A bipartisan deal emerges from the Senate. After weeks of contention, a bill to reopen the bulk of the federal government and avert an unprecedented U.S. default appears headed toward President Obama’s desk. Senate Democrats and Republicans reached an accord on October 16, and as House Speaker John Boehner has promised an expedient vote on any bill crafted in the Senate, the measure seems poised for quick passage. “From our side [in the Senate], I don’t see any evidence of delay,” Sen. Rand Paul (R-KY) told the New York Times Wednesday morning.
In a sense, Congress merely kicked the can down the road. The measure would fund the federal government through January 15 and extend America’s borrowing authority through February 7. A bipartisan negotiating committee would face a December 13 deadline to create a federal spending and tax blueprint for the next ten years.

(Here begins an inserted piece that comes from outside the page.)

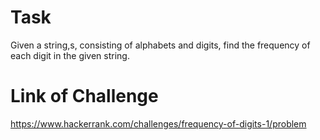 # Task

Given a string,s, consisting of alphabets and digits, find the frequency of each digit in the given string.

# Link of Challenge

https://www.hackerrank.com/challenges/frequency-of-digits-1/problem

The Senate bill includes only one alteration to health care reforms. The Affordable Care Act will emerge from this battle relatively unscathed. People who receive federal subsidies for their health insurance under the ACA will face a stricter income verification procedure, but the subsidies will remain in place. House Republicans had demanded a 2-year delay for the 2.3% tax on medical devices stemming from the ACA, but that effort was set aside Tuesday. Congressional Democrats had argued for a 1-year delay in the $63 per-person “reinsurance” fee slated to hit group health plans in 2014; they didn’t get it.
The bill also arranges retroactive pay for furloughed federal workers. All federal employees sent home as a result of the shutdown are slated to receive delayed salary payments.
The budget cuts passed into law in 2011 will remain in place. The $1.2 trillion in automatic federal spending cuts scheduled through 2021 will still be carried out, as mandated by the Budget Control Act of 2011 that brought an end to that summer’s debt ceiling fight. The 2013 sequester cuts represented the first step in this reduction of federal spending.
Wall Street felt relief. By the middle of the trading day Wednesday, the S&P 500 was approaching its all-time peak. The DJIA, NASDAQ and S&P were all up more than 1% and three stocks were gaining on the NYSE for every one falling. Fitch Ratings had threatened to downgrade America’s credit rating late Tuesday; presumably, it will now refrain from doing so due to the deal reached on Capitol Hill.
A short-term fix is better than none at all. You could argue that this deal simply postpones a solution in favor of a short-term truce on Capitol Hill. Even so, it beats the potentially catastrophic alternative of a U.S. default. Wall Street will now wait to see if Congress can provide a gift for the holidays – a larger-scale solution to trim future deficits.